● Exercise requirements
Give the lines below again exactly, starting with the line that holds "2023-12-01 23:27:24 |" and going on through the line that holds "2023-12-02 01:10:32 |".

Source texts of formatted documents:
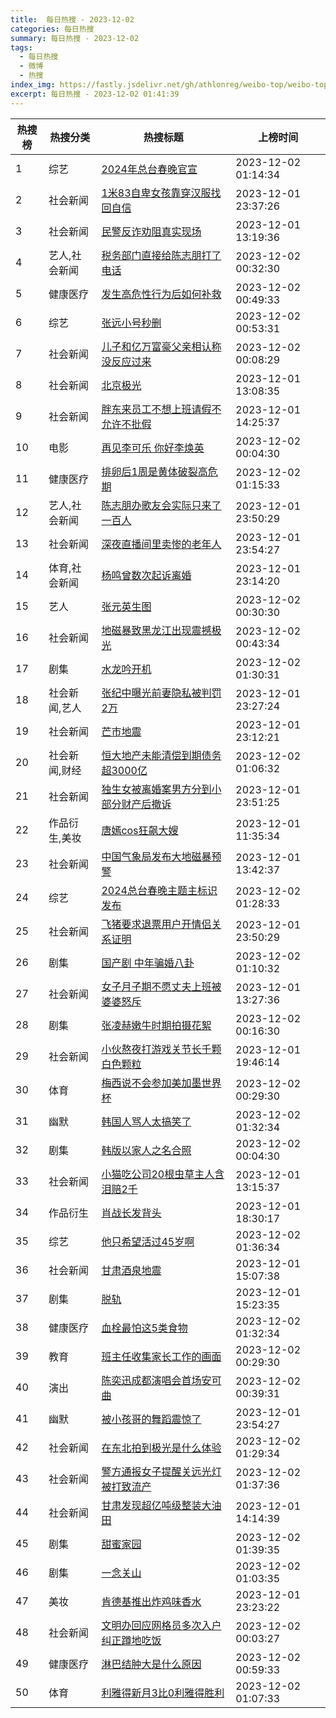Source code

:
 ```yaml
---
title:  每日热搜 - 2023-12-02
categories: 每日热搜
summary: 每日热搜 - 2023-12-02
tags:
  - 每日热搜
  - 微博
  - 热搜
index_img: https://fastly.jsdelivr.net/gh/athlonreg/weibo-top/weibo-top.jpeg
excerpt: 每日热搜 - 2023-12-02 01:41:39
---
```


| 热搜榜 | 热搜分类 | 热搜标题 | 上榜时间 |
| --- | --- | --- | --- |
| 1 | 综艺 | [2024年总台春晚官宣](https://s.weibo.com/weibo%3Fq%3D%25232024%E5%B9%B4%E6%80%BB%E5%8F%B0%E6%98%A5%E6%99%9A%E5%AE%98%E5%AE%A3%2523) | 2023-12-02 01:14:34 | 
| 2 | 社会新闻 | [1米83自卑女孩靠穿汉服找回自信](https://s.weibo.com/weibo%3Fq%3D%25231%E7%B1%B383%E8%87%AA%E5%8D%91%E5%A5%B3%E5%AD%A9%E9%9D%A0%E7%A9%BF%E6%B1%89%E6%9C%8D%E6%89%BE%E5%9B%9E%E8%87%AA%E4%BF%A1%2523) | 2023-12-01 23:37:26 | 
| 3 | 社会新闻 | [民警反诈劝阻真实现场](https://s.weibo.com/weibo%3Fq%3D%2523%E6%B0%91%E8%AD%A6%E5%8F%8D%E8%AF%88%E5%8A%9D%E9%98%BB%E7%9C%9F%E5%AE%9E%E7%8E%B0%E5%9C%BA%2523) | 2023-12-01 13:19:36 | 
| 4 | 艺人,社会新闻 | [税务部门直接给陈志朋打了电话](https://s.weibo.com/weibo%3Fq%3D%2523%E7%A8%8E%E5%8A%A1%E9%83%A8%E9%97%A8%E7%9B%B4%E6%8E%A5%E7%BB%99%E9%99%88%E5%BF%97%E6%9C%8B%E6%89%93%E4%BA%86%E7%94%B5%E8%AF%9D%2523) | 2023-12-02 00:32:30 | 
| 5 | 健康医疗 | [发生高危性行为后如何补救](https://s.weibo.com/weibo%3Fq%3D%2523%E5%8F%91%E7%94%9F%E9%AB%98%E5%8D%B1%E6%80%A7%E8%A1%8C%E4%B8%BA%E5%90%8E%E5%A6%82%E4%BD%95%E8%A1%A5%E6%95%91%2523) | 2023-12-02 00:49:33 | 
| 6 | 综艺 | [张远小号秒删](https://s.weibo.com/weibo%3Fq%3D%2523%E5%BC%A0%E8%BF%9C%E5%B0%8F%E5%8F%B7%E7%A7%92%E5%88%A0%2523) | 2023-12-02 00:53:31 | 
| 7 | 社会新闻 | [儿子和亿万富豪父亲相认称没反应过来](https://s.weibo.com/weibo%3Fq%3D%2523%E5%84%BF%E5%AD%90%E5%92%8C%E4%BA%BF%E4%B8%87%E5%AF%8C%E8%B1%AA%E7%88%B6%E4%BA%B2%E7%9B%B8%E8%AE%A4%E7%A7%B0%E6%B2%A1%E5%8F%8D%E5%BA%94%E8%BF%87%E6%9D%A5%2523) | 2023-12-02 00:08:29 | 
| 8 | 社会新闻 | [北京极光](https://s.weibo.com/weibo%3Fq%3D%2523%E5%8C%97%E4%BA%AC%E6%9E%81%E5%85%89%2523) | 2023-12-01 13:08:35 | 
| 9 | 社会新闻 | [胖东来员工不想上班请假不允许不批假](https://s.weibo.com/weibo%3Fq%3D%2523%E8%83%96%E4%B8%9C%E6%9D%A5%E5%91%98%E5%B7%A5%E4%B8%8D%E6%83%B3%E4%B8%8A%E7%8F%AD%E8%AF%B7%E5%81%87%E4%B8%8D%E5%85%81%E8%AE%B8%E4%B8%8D%E6%89%B9%E5%81%87%2523) | 2023-12-01 14:25:37 | 
| 10 | 电影 | [再见李可乐 你好李焕英](https://s.weibo.com/weibo%3Fq%3D%2523%E5%86%8D%E8%A7%81%E6%9D%8E%E5%8F%AF%E4%B9%90%20%E4%BD%A0%E5%A5%BD%E6%9D%8E%E7%84%95%E8%8B%B1%2523) | 2023-12-02 00:04:30 | 
| 11 | 健康医疗 | [排卵后1周是黄体破裂高危期](https://s.weibo.com/weibo%3Fq%3D%2523%E6%8E%92%E5%8D%B5%E5%90%8E1%E5%91%A8%E6%98%AF%E9%BB%84%E4%BD%93%E7%A0%B4%E8%A3%82%E9%AB%98%E5%8D%B1%E6%9C%9F%2523) | 2023-12-02 01:15:33 | 
| 12 | 艺人,社会新闻 | [陈志朋办歌友会实际只来了一百人](https://s.weibo.com/weibo%3Fq%3D%2523%E9%99%88%E5%BF%97%E6%9C%8B%E5%8A%9E%E6%AD%8C%E5%8F%8B%E4%BC%9A%E5%AE%9E%E9%99%85%E5%8F%AA%E6%9D%A5%E4%BA%86%E4%B8%80%E7%99%BE%E4%BA%BA%2523) | 2023-12-01 23:50:29 | 
| 13 | 社会新闻 | [深夜直播间里卖惨的老年人](https://s.weibo.com/weibo%3Fq%3D%2523%E6%B7%B1%E5%A4%9C%E7%9B%B4%E6%92%AD%E9%97%B4%E9%87%8C%E5%8D%96%E6%83%A8%E7%9A%84%E8%80%81%E5%B9%B4%E4%BA%BA%2523) | 2023-12-01 23:54:27 | 
| 14 | 体育,社会新闻 | [杨鸣曾数次起诉离婚](https://s.weibo.com/weibo%3Fq%3D%2523%E6%9D%A8%E9%B8%A3%E6%9B%BE%E6%95%B0%E6%AC%A1%E8%B5%B7%E8%AF%89%E7%A6%BB%E5%A9%9A%2523) | 2023-12-01 23:14:20 | 
| 15 | 艺人 | [张元英生图](https://s.weibo.com/weibo%3Fq%3D%2523%E5%BC%A0%E5%85%83%E8%8B%B1%E7%94%9F%E5%9B%BE%2523) | 2023-12-02 00:30:30 | 
| 16 | 社会新闻 | [地磁暴致黑龙江出现震撼极光](https://s.weibo.com/weibo%3Fq%3D%2523%E5%9C%B0%E7%A3%81%E6%9A%B4%E8%87%B4%E9%BB%91%E9%BE%99%E6%B1%9F%E5%87%BA%E7%8E%B0%E9%9C%87%E6%92%BC%E6%9E%81%E5%85%89%2523) | 2023-12-02 00:43:34 | 
| 17 | 剧集 | [水龙吟开机](https://s.weibo.com/weibo%3Fq%3D%2523%E6%B0%B4%E9%BE%99%E5%90%9F%E5%BC%80%E6%9C%BA%2523) | 2023-12-02 01:30:31 | 
| 18 | 社会新闻,艺人 | [张纪中曝光前妻隐私被判罚2万](https://s.weibo.com/weibo%3Fq%3D%2523%E5%BC%A0%E7%BA%AA%E4%B8%AD%E6%9B%9D%E5%85%89%E5%89%8D%E5%A6%BB%E9%9A%90%E7%A7%81%E8%A2%AB%E5%88%A4%E7%BD%9A2%E4%B8%87%2523) | 2023-12-01 23:27:24 | 
| 19 | 社会新闻 | [芒市地震](https://s.weibo.com/weibo%3Fq%3D%2523%E8%8A%92%E5%B8%82%E5%9C%B0%E9%9C%87%2523) | 2023-12-01 23:12:21 | 
| 20 | 社会新闻,财经 | [恒大地产未能清偿到期债务超3000亿](https://s.weibo.com/weibo%3Fq%3D%2523%E6%81%92%E5%A4%A7%E5%9C%B0%E4%BA%A7%E6%9C%AA%E8%83%BD%E6%B8%85%E5%81%BF%E5%88%B0%E6%9C%9F%E5%80%BA%E5%8A%A1%E8%B6%853000%E4%BA%BF%2523) | 2023-12-02 01:06:32 | 
| 21 | 社会新闻 | [独生女被离婚案男方分到小部分财产后撤诉](https://s.weibo.com/weibo%3Fq%3D%2523%E7%8B%AC%E7%94%9F%E5%A5%B3%E8%A2%AB%E7%A6%BB%E5%A9%9A%E6%A1%88%E7%94%B7%E6%96%B9%E5%88%86%E5%88%B0%E5%B0%8F%E9%83%A8%E5%88%86%E8%B4%A2%E4%BA%A7%E5%90%8E%E6%92%A4%E8%AF%89%2523) | 2023-12-01 23:51:25 | 
| 22 | 作品衍生,美妆 | [唐嫣cos狂飙大嫂](https://s.weibo.com/weibo%3Fq%3D%2523%E5%94%90%E5%AB%A3cos%E7%8B%82%E9%A3%99%E5%A4%A7%E5%AB%82%2523) | 2023-12-01 11:35:34 | 
| 23 | 社会新闻 | [中国气象局发布大地磁暴预警](https://s.weibo.com/weibo%3Fq%3D%2523%E4%B8%AD%E5%9B%BD%E6%B0%94%E8%B1%A1%E5%B1%80%E5%8F%91%E5%B8%83%E5%A4%A7%E5%9C%B0%E7%A3%81%E6%9A%B4%E9%A2%84%E8%AD%A6%2523) | 2023-12-01 13:42:37 | 
| 24 | 综艺 | [2024总台春晚主题主标识发布](https://s.weibo.com/weibo%3Fq%3D%25232024%E6%80%BB%E5%8F%B0%E6%98%A5%E6%99%9A%E4%B8%BB%E9%A2%98%E4%B8%BB%E6%A0%87%E8%AF%86%E5%8F%91%E5%B8%83%2523) | 2023-12-02 01:28:33 | 
| 25 | 社会新闻 | [飞猪要求退票用户开情侣关系证明](https://s.weibo.com/weibo%3Fq%3D%2523%E9%A3%9E%E7%8C%AA%E8%A6%81%E6%B1%82%E9%80%80%E7%A5%A8%E7%94%A8%E6%88%B7%E5%BC%80%E6%83%85%E4%BE%A3%E5%85%B3%E7%B3%BB%E8%AF%81%E6%98%8E%2523) | 2023-12-01 23:50:29 | 
| 26 | 剧集 | [国产剧 中年骗婚八卦](https://s.weibo.com/weibo%3Fq%3D%2523%E5%9B%BD%E4%BA%A7%E5%89%A7%20%E4%B8%AD%E5%B9%B4%E9%AA%97%E5%A9%9A%E5%85%AB%E5%8D%A6%2523) | 2023-12-02 01:10:32 | 
| 27 | 社会新闻 | [女子月子期不愿丈夫上班被婆婆怒斥](https://s.weibo.com/weibo%3Fq%3D%2523%E5%A5%B3%E5%AD%90%E6%9C%88%E5%AD%90%E6%9C%9F%E4%B8%8D%E6%84%BF%E4%B8%88%E5%A4%AB%E4%B8%8A%E7%8F%AD%E8%A2%AB%E5%A9%86%E5%A9%86%E6%80%92%E6%96%A5%2523) | 2023-12-01 13:27:36 | 
| 28 | 剧集 | [张凌赫嫩牛时期拍摄花絮](https://s.weibo.com/weibo%3Fq%3D%2523%E5%BC%A0%E5%87%8C%E8%B5%AB%E5%AB%A9%E7%89%9B%E6%97%B6%E6%9C%9F%E6%8B%8D%E6%91%84%E8%8A%B1%E7%B5%AE%2523) | 2023-12-02 00:16:30 | 
| 29 | 社会新闻 | [小伙熬夜打游戏关节长千颗白色颗粒](https://s.weibo.com/weibo%3Fq%3D%2523%E5%B0%8F%E4%BC%99%E7%86%AC%E5%A4%9C%E6%89%93%E6%B8%B8%E6%88%8F%E5%85%B3%E8%8A%82%E9%95%BF%E5%8D%83%E9%A2%97%E7%99%BD%E8%89%B2%E9%A2%97%E7%B2%92%2523) | 2023-12-01 19:46:14 | 
| 30 | 体育 | [梅西说不会参加美加墨世界杯](https://s.weibo.com/weibo%3Fq%3D%2523%E6%A2%85%E8%A5%BF%E8%AF%B4%E4%B8%8D%E4%BC%9A%E5%8F%82%E5%8A%A0%E7%BE%8E%E5%8A%A0%E5%A2%A8%E4%B8%96%E7%95%8C%E6%9D%AF%2523) | 2023-12-02 00:29:30 | 
| 31 | 幽默 | [韩国人骂人太搞笑了](https://s.weibo.com/weibo%3Fq%3D%2523%E9%9F%A9%E5%9B%BD%E4%BA%BA%E9%AA%82%E4%BA%BA%E5%A4%AA%E6%90%9E%E7%AC%91%E4%BA%86%2523) | 2023-12-02 01:32:34 | 
| 32 | 剧集 | [韩版以家人之名合照](https://s.weibo.com/weibo%3Fq%3D%2523%E9%9F%A9%E7%89%88%E4%BB%A5%E5%AE%B6%E4%BA%BA%E4%B9%8B%E5%90%8D%E5%90%88%E7%85%A7%2523) | 2023-12-02 00:04:30 | 
| 33 | 社会新闻 | [小猫吃公司20根虫草主人含泪赔2千](https://s.weibo.com/weibo%3Fq%3D%2523%E5%B0%8F%E7%8C%AB%E5%90%83%E5%85%AC%E5%8F%B820%E6%A0%B9%E8%99%AB%E8%8D%89%E4%B8%BB%E4%BA%BA%E5%90%AB%E6%B3%AA%E8%B5%942%E5%8D%83%2523) | 2023-12-01 13:15:37 | 
| 34 | 作品衍生 | [肖战长发背头](https://s.weibo.com/weibo%3Fq%3D%2523%E8%82%96%E6%88%98%E9%95%BF%E5%8F%91%E8%83%8C%E5%A4%B4%2523) | 2023-12-01 18:30:17 | 
| 35 | 综艺 | [他只希望活过45岁啊](https://s.weibo.com/weibo%3Fq%3D%2523%E4%BB%96%E5%8F%AA%E5%B8%8C%E6%9C%9B%E6%B4%BB%E8%BF%8745%E5%B2%81%E5%95%8A%2523) | 2023-12-02 01:36:34 | 
| 36 | 社会新闻 | [甘肃酒泉地震](https://s.weibo.com/weibo%3Fq%3D%2523%E7%94%98%E8%82%83%E9%85%92%E6%B3%89%E5%9C%B0%E9%9C%87%2523) | 2023-12-01 15:07:38 | 
| 37 | 剧集 | [脱轨](https://s.weibo.com/weibo%3Fq%3D%2523%E8%84%B1%E8%BD%A8%2523) | 2023-12-01 15:23:35 | 
| 38 | 健康医疗 | [血栓最怕这5类食物](https://s.weibo.com/weibo%3Fq%3D%2523%E8%A1%80%E6%A0%93%E6%9C%80%E6%80%95%E8%BF%995%E7%B1%BB%E9%A3%9F%E7%89%A9%2523) | 2023-12-02 01:32:34 | 
| 39 | 教育 | [班主任收集家长工作的画面](https://s.weibo.com/weibo%3Fq%3D%2523%E7%8F%AD%E4%B8%BB%E4%BB%BB%E6%94%B6%E9%9B%86%E5%AE%B6%E9%95%BF%E5%B7%A5%E4%BD%9C%E7%9A%84%E7%94%BB%E9%9D%A2%2523) | 2023-12-02 00:29:30 | 
| 40 | 演出 | [陈奕迅成都演唱会首场安可曲](https://s.weibo.com/weibo%3Fq%3D%2523%E9%99%88%E5%A5%95%E8%BF%85%E6%88%90%E9%83%BD%E6%BC%94%E5%94%B1%E4%BC%9A%E9%A6%96%E5%9C%BA%E5%AE%89%E5%8F%AF%E6%9B%B2%2523) | 2023-12-02 00:39:31 | 
| 41 | 幽默 | [被小孩哥的舞蹈震惊了](https://s.weibo.com/weibo%3Fq%3D%2523%E8%A2%AB%E5%B0%8F%E5%AD%A9%E5%93%A5%E7%9A%84%E8%88%9E%E8%B9%88%E9%9C%87%E6%83%8A%E4%BA%86%2523) | 2023-12-01 23:54:27 | 
| 42 | 社会新闻 | [在东北拍到极光是什么体验](https://s.weibo.com/weibo%3Fq%3D%2523%E5%9C%A8%E4%B8%9C%E5%8C%97%E6%8B%8D%E5%88%B0%E6%9E%81%E5%85%89%E6%98%AF%E4%BB%80%E4%B9%88%E4%BD%93%E9%AA%8C%2523) | 2023-12-02 01:29:34 | 
| 43 | 社会新闻 | [警方通报女子提醒关远光灯被打致流产](https://s.weibo.com/weibo%3Fq%3D%2523%E8%AD%A6%E6%96%B9%E9%80%9A%E6%8A%A5%E5%A5%B3%E5%AD%90%E6%8F%90%E9%86%92%E5%85%B3%E8%BF%9C%E5%85%89%E7%81%AF%E8%A2%AB%E6%89%93%E8%87%B4%E6%B5%81%E4%BA%A7%2523) | 2023-12-02 01:37:36 | 
| 44 | 社会新闻 | [甘肃发现超亿吨级整装大油田](https://s.weibo.com/weibo%3Fq%3D%2523%E7%94%98%E8%82%83%E5%8F%91%E7%8E%B0%E8%B6%85%E4%BA%BF%E5%90%A8%E7%BA%A7%E6%95%B4%E8%A3%85%E5%A4%A7%E6%B2%B9%E7%94%B0%2523) | 2023-12-01 14:14:39 | 
| 45 | 剧集 | [甜蜜家园](https://s.weibo.com/weibo%3Fq%3D%2523%E7%94%9C%E8%9C%9C%E5%AE%B6%E5%9B%AD%2523) | 2023-12-02 01:39:35 | 
| 46 | 剧集 | [一念关山](https://s.weibo.com/weibo%3Fq%3D%2523%E4%B8%80%E5%BF%B5%E5%85%B3%E5%B1%B1%2523) | 2023-12-02 01:03:35 | 
| 47 | 美妆 | [肯德基推出炸鸡味香水](https://s.weibo.com/weibo%3Fq%3D%2523%E8%82%AF%E5%BE%B7%E5%9F%BA%E6%8E%A8%E5%87%BA%E7%82%B8%E9%B8%A1%E5%91%B3%E9%A6%99%E6%B0%B4%2523) | 2023-12-01 23:23:22 | 
| 48 | 社会新闻 | [文明办回应网格员多次入户纠正蹲地吃饭](https://s.weibo.com/weibo%3Fq%3D%2523%E6%96%87%E6%98%8E%E5%8A%9E%E5%9B%9E%E5%BA%94%E7%BD%91%E6%A0%BC%E5%91%98%E5%A4%9A%E6%AC%A1%E5%85%A5%E6%88%B7%E7%BA%A0%E6%AD%A3%E8%B9%B2%E5%9C%B0%E5%90%83%E9%A5%AD%2523) | 2023-12-02 00:03:27 | 
| 49 | 健康医疗 | [淋巴结肿大是什么原因](https://s.weibo.com/weibo%3Fq%3D%2523%E6%B7%8B%E5%B7%B4%E7%BB%93%E8%82%BF%E5%A4%A7%E6%98%AF%E4%BB%80%E4%B9%88%E5%8E%9F%E5%9B%A0%2523) | 2023-12-02 00:59:33 | 
| 50 | 体育 | [利雅得新月3比0利雅得胜利](https://s.weibo.com/weibo%3Fq%3D%2523%E5%88%A9%E9%9B%85%E5%BE%97%E6%96%B0%E6%9C%883%E6%AF%940%E5%88%A9%E9%9B%85%E5%BE%97%E8%83%9C%E5%88%A9%2523) | 2023-12-02 01:07:33 |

● Output of the task
| 18 | 社会新闻,艺人 | [张纪中曝光前妻隐私被判罚2万](https://s.weibo.com/weibo%3Fq%3D%2523%E5%BC%A0%E7%BA%AA%E4%B8%AD%E6%9B%9D%E5%85%89%E5%89%8D%E5%A6%BB%E9%9A%90%E7%A7%81%E8%A2%AB%E5%88%A4%E7%BD%9A2%E4%B8%87%2523) | 2023-12-01 23:27:24 | 
| 19 | 社会新闻 | [芒市地震](https://s.weibo.com/weibo%3Fq%3D%2523%E8%8A%92%E5%B8%82%E5%9C%B0%E9%9C%87%2523) | 2023-12-01 23:12:21 | 
| 20 | 社会新闻,财经 | [恒大地产未能清偿到期债务超3000亿](https://s.weibo.com/weibo%3Fq%3D%2523%E6%81%92%E5%A4%A7%E5%9C%B0%E4%BA%A7%E6%9C%AA%E8%83%BD%E6%B8%85%E5%81%BF%E5%88%B0%E6%9C%9F%E5%80%BA%E5%8A%A1%E8%B6%853000%E4%BA%BF%2523) | 2023-12-02 01:06:32 | 
| 21 | 社会新闻 | [独生女被离婚案男方分到小部分财产后撤诉](https://s.weibo.com/weibo%3Fq%3D%2523%E7%8B%AC%E7%94%9F%E5%A5%B3%E8%A2%AB%E7%A6%BB%E5%A9%9A%E6%A1%88%E7%94%B7%E6%96%B9%E5%88%86%E5%88%B0%E5%B0%8F%E9%83%A8%E5%88%86%E8%B4%A2%E4%BA%A7%E5%90%8E%E6%92%A4%E8%AF%89%2523) | 2023-12-01 23:51:25 | 
| 22 | 作品衍生,美妆 | [唐嫣cos狂飙大嫂](https://s.weibo.com/weibo%3Fq%3D%2523%E5%94%90%E5%AB%A3cos%E7%8B%82%E9%A3%99%E5%A4%A7%E5%AB%82%2523) | 2023-12-01 11:35:34 | 
| 23 | 社会新闻 | [中国气象局发布大地磁暴预警](https://s.weibo.com/weibo%3Fq%3D%2523%E4%B8%AD%E5%9B%BD%E6%B0%94%E8%B1%A1%E5%B1%80%E5%8F%91%E5%B8%83%E5%A4%A7%E5%9C%B0%E7%A3%81%E6%9A%B4%E9%A2%84%E8%AD%A6%2523) | 2023-12-01 13:42:37 | 
| 24 | 综艺 | [2024总台春晚主题主标识发布](https://s.weibo.com/weibo%3Fq%3D%25232024%E6%80%BB%E5%8F%B0%E6%98%A5%E6%99%9A%E4%B8%BB%E9%A2%98%E4%B8%BB%E6%A0%87%E8%AF%86%E5%8F%91%E5%B8%83%2523) | 2023-12-02 01:28:33 | 
| 25 | 社会新闻 | [飞猪要求退票用户开情侣关系证明](https://s.weibo.com/weibo%3Fq%3D%2523%E9%A3%9E%E7%8C%AA%E8%A6%81%E6%B1%82%E9%80%80%E7%A5%A8%E7%94%A8%E6%88%B7%E5%BC%80%E6%83%85%E4%BE%A3%E5%85%B3%E7%B3%BB%E8%AF%81%E6%98%8E%2523) | 2023-12-01 23:50:29 | 
| 26 | 剧集 | [国产剧 中年骗婚八卦](https://s.weibo.com/weibo%3Fq%3D%2523%E5%9B%BD%E4%BA%A7%E5%89%A7%20%E4%B8%AD%E5%B9%B4%E9%AA%97%E5%A9%9A%E5%85%AB%E5%8D%A6%2523) | 2023-12-02 01:10:32 | 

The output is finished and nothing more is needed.